しかし、手の震えが止まらない。昨日の光景が脳裏を離れてくれない。魔物でこれなんだ・・・もし人間相手だった場合、僕は何も出来ないかも知れない。
それにしても昨日のは一体・・・?僕の体に何が?
そんなことを考えていると、兄さん達が部屋に入ってきた。
「やぁフィア。体調は大丈夫ですか?」
「・・・お前、昨日一体何があった?何か覚えてねえのか?」
「昨日は・・・まず、あの魔物を殺さなきゃと自分に言い聞かせてました。それを反芻しているうちに意識が途切れていってーー気付いたら暗い空間で両手両足鎖で繋がれてました」
そう、僕はあの時どこかに閉じ込められた。転生前の白い空間と真逆の真っ暗な場所で。それと、そこから放たれる瞬間、一瞬モニターのようなものが見えた気がする。

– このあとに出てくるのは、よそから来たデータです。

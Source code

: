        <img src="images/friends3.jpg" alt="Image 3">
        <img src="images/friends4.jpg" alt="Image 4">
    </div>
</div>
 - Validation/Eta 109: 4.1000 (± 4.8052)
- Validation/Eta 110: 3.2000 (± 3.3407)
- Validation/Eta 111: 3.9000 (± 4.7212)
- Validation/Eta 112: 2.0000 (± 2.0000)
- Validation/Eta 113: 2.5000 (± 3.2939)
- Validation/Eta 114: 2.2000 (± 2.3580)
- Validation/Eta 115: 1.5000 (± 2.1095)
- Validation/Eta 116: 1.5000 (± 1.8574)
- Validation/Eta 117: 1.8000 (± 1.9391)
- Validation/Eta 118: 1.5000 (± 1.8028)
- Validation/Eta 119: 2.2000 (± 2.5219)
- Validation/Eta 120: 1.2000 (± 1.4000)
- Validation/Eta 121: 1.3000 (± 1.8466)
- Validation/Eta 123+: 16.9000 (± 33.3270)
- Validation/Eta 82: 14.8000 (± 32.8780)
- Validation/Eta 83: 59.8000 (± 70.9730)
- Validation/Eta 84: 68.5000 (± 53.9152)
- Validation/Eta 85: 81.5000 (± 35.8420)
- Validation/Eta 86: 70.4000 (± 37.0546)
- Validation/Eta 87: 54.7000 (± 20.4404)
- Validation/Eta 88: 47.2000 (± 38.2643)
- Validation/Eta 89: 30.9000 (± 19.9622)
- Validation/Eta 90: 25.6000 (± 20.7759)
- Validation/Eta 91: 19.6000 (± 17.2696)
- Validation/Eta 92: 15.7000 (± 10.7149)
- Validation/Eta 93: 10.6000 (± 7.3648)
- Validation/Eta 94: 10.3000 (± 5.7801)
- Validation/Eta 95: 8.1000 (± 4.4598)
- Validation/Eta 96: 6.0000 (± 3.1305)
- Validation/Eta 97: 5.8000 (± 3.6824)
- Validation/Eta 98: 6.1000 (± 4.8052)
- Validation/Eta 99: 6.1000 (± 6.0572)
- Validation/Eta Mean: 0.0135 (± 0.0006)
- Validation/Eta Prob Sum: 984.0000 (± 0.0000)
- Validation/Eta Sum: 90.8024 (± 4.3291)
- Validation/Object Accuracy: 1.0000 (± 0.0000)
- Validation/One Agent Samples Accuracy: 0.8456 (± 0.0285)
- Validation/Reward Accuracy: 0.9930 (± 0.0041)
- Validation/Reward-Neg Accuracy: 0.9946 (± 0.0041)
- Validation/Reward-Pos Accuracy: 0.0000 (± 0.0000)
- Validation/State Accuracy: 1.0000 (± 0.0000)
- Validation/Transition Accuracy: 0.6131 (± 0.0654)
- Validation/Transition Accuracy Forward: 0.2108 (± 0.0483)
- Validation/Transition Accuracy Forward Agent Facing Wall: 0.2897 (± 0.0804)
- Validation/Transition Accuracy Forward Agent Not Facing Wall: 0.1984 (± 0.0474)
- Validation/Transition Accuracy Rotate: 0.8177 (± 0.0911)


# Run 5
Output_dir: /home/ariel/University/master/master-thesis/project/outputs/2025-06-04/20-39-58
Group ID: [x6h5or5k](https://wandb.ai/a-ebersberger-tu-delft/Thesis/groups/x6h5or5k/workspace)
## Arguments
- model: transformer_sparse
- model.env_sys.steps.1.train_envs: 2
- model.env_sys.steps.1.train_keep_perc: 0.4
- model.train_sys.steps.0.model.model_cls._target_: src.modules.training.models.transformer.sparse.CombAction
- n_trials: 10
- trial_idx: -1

「暗い空間で拘束?だがお前の体は間違いなく魔物と戦ってた。ーーその話を鵜呑みにするとすれば、2重人格ってことか?」
「・・・確かに、そう考えれば私が感じていた疑問は概ね解決します」
「疑問・・・ですか?」
「ええ、昨日の貴方はまるで昔のフィアのようでした。正直私の考えとしては、今の貴方が第2人格だと思っています。そう考えれば1年半前から急に人が変わったようになったのも肯ける」
僕の方が第2人格、これは正しい。元のフィアと今の僕は性格がかなり違う。気付くのは当然だ。
2重人格、昔のフィアのよう・・・恐らくここから分かることはーー
「昨日魔物を殺したのは第1人格、つまり元々のフィアってことですよね?」
「ええ、恐らく。つまり今の貴方は本当のフィアでは無い。貴方に自覚は無いのかも知れませんが」
「まじかよ・・・!なぁ、正直に話してくれ、お前は誰だ?もしフィアじゃねえんなら今までどんな気持ちで俺たちと居た?」
ーーもういいか。正直に話せばこの2人になんて言われるか分からない。「弟を奪いやがって」とか言われて殺されちゃうかな?まぁでもいいや、ずっと嘘をついてきた。もうこの2人には嘘をつきたく無い。それで殺されるなら僕は諦められる。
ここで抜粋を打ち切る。